The library security guard
is a wonderful character, deep smile lines etched into his dark skin, his eyes
gleam brightly with some secret joy and I do not know if he carries a gun. He stands all day in the quiet of the
library, chatting lazily and happily with the librarians; and with people like
me who come to use the computers, or to peruse the sale tables - with all their
amazingly cheap classics that have spent too long alone on the shelves. I like to imagine that this security guard
has read every tome in the collection, I feel like he knows them
personally. Why does a library need a
security guard?
Sitting at a bar, the
crumbling parking lot has been hastily converted into a smoking area and so I'm
reclining in a scuffed plastic garden chair watching the day melt gloriously
into night. Crickets chirrup from cracks
in the concrete and the contrails of jets slice the burning sky into enormous
gold and magenta segments.

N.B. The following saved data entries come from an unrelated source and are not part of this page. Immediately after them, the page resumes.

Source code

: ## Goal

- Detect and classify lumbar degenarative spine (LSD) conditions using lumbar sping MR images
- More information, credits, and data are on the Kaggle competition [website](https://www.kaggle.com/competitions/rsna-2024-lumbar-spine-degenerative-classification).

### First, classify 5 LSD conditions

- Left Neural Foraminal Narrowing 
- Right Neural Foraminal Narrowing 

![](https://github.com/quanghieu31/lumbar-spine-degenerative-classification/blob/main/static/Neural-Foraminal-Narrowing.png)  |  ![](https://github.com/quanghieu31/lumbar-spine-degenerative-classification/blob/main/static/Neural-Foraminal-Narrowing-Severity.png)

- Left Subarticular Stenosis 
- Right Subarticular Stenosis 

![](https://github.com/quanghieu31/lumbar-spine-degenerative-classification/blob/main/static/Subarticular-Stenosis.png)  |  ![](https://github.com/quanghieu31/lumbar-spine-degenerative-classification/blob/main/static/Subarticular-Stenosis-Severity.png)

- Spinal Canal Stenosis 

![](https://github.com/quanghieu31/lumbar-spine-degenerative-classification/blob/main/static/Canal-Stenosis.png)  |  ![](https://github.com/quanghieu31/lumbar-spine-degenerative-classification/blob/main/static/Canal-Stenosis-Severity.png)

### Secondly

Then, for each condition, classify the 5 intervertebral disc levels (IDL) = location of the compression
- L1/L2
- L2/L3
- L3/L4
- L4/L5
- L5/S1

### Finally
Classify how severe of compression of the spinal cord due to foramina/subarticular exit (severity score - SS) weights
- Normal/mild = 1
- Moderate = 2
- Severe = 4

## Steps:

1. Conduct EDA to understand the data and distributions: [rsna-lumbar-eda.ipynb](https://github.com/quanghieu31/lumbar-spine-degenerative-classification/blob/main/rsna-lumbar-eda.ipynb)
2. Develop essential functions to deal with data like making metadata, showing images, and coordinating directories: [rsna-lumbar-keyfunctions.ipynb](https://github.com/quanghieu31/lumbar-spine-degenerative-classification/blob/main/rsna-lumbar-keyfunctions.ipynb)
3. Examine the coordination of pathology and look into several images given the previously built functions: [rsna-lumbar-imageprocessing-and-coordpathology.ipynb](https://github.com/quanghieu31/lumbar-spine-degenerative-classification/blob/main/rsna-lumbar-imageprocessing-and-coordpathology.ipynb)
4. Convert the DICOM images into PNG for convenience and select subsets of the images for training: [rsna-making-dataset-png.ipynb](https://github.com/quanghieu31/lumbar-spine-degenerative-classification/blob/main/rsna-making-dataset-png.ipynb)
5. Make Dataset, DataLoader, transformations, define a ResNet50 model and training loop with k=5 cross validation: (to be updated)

Slowly the
sun collapses behind the weary, squat buildings and so the neon glows a little
brighter to compensate, painting all this broken asphalt in buzzing colour.
Another evening, another
sky. The local park is filled with
children practicing football in the purple half-light, their little bodies
bulked-up comically by hand-me-down armour so that they look like comedic
gladiators. Watching over them
protectively, or perhaps ignoring them completely, the smashed-out windows and
soot-blackened bricks of an abandoned power station.
Walking home in the
shadowless heat of the day, a pack of teenagers halfway down the block. Each laughing youth a clone of his favourite
rapper, someone I don’t know. I walk on
and suddenly the ‘crack’ of a rock hitting the weatherboards of the house
beside me. The youths laugh louder and
now I hurry on, scared. These strangers
do not follow me and I wonder whether it may be because they wear their
trousers halfway down their legs? I have
not seen them again but I probably wouldn’t ask them, even if I did.
More music, a trio of
black-clad Parisians belting out foreign rock, awesome stuff. Following them, a venerable local singing
raspy, pounding classics from the little stage of this immense and gutted
former-theatre. The stars gaze down
through the rusty skeleton of what was once a ceiling.